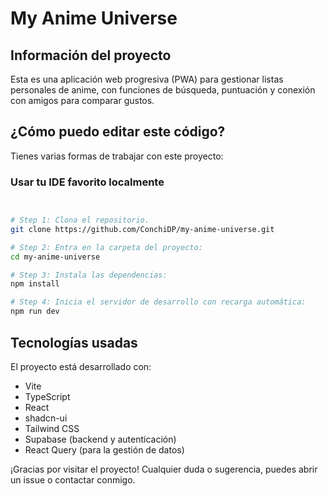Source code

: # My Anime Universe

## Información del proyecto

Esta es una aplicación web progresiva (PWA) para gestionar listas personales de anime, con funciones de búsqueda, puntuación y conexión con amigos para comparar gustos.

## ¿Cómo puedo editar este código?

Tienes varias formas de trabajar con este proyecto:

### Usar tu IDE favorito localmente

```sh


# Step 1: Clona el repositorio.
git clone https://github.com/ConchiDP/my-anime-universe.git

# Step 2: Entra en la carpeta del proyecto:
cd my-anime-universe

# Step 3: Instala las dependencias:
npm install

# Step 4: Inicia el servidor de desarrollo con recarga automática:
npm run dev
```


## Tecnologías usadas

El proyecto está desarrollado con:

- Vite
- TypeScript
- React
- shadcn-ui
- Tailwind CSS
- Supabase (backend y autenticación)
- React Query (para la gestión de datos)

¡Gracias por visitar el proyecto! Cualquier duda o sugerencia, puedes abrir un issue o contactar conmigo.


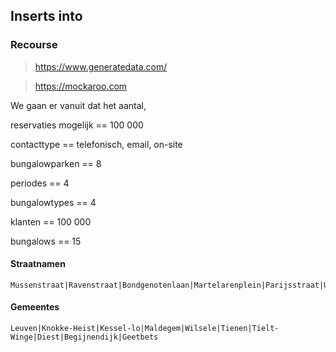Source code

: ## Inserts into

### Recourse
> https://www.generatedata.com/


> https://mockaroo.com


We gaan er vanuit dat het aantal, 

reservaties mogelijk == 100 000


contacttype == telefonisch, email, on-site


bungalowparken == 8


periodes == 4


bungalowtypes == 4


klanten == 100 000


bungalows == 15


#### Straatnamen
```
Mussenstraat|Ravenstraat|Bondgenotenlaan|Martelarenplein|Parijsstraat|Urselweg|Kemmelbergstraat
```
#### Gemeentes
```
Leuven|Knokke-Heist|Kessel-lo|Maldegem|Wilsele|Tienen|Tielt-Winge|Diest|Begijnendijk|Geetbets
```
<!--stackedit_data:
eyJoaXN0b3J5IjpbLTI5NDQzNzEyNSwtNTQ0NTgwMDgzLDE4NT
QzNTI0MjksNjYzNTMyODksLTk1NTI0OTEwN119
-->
▬▬▬
WHAT IS REQUIRED
Lines of the listing above that include the string "proyecto" should each be copied.

RESPONSE
## Información del proyecto
Tienes varias formas de trabajar con este proyecto:
# Step 2: Entra en la carpeta del proyecto:
El proyecto está desarrollado con:
¡Gracias por visitar el proyecto! Cualquier duda o sugerencia, puedes abrir un issue o contactar conmigo.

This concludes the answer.